Reshaping Retirement Security: Lessons from the Global Financial Crisis

Raimond Maurer, Olivia S. Mitchell, and Mark Warshawsky, Editors

The worldwide financial crisis has wrought deep changes in capital and labor markets, old-age retirement systems, and household retirement and consumption patterns. Confidence has been shaken in both the traditional defined benefit and defined contribution plans.

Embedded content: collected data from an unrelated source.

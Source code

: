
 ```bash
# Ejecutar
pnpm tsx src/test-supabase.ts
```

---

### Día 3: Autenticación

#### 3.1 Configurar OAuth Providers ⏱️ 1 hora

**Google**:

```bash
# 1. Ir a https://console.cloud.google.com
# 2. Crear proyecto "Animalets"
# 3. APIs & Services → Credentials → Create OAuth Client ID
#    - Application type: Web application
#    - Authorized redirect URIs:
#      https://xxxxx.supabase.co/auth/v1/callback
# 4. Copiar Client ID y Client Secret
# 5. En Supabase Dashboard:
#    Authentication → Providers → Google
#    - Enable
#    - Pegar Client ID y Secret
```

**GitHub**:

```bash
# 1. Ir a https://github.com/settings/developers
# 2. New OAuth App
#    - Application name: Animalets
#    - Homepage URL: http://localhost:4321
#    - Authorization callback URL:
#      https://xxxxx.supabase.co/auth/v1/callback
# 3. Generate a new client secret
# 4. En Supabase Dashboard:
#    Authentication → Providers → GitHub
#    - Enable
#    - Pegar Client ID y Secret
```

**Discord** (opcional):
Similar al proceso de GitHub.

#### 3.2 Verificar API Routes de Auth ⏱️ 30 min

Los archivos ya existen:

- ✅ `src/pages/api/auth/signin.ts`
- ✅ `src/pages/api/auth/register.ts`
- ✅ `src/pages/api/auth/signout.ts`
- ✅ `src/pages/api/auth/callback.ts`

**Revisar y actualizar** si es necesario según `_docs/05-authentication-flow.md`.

Around the world, plan sponsors, fiduciaries, policymakers, and households have gained a new awareness of retirement risk. When pressed to reform post-crisis, many would recommend enhancing financial advice for plan participants, emphasizing flexibility and the positive effect of working another one or two years to make up for investment losses in the downturn. Adding to this is the continuing need for financial education, essential as the retirement system moves increasingly toward personal account pensions. Perhaps most important of all is the need for greater understanding of risk throughout the retirement security system, along with new approaches to re-engineering retirement pensions.

This volume explores the lessons to be learnt for retirement planning and long-term financial security in view of the massive shocks to stock markets, labour markets, and pension plans resulting from the financial crisis. It aims to rethink retirement in the new economic era, including the resilience of defined contribution plans and how defined benefit plans reacted to the financial crisis.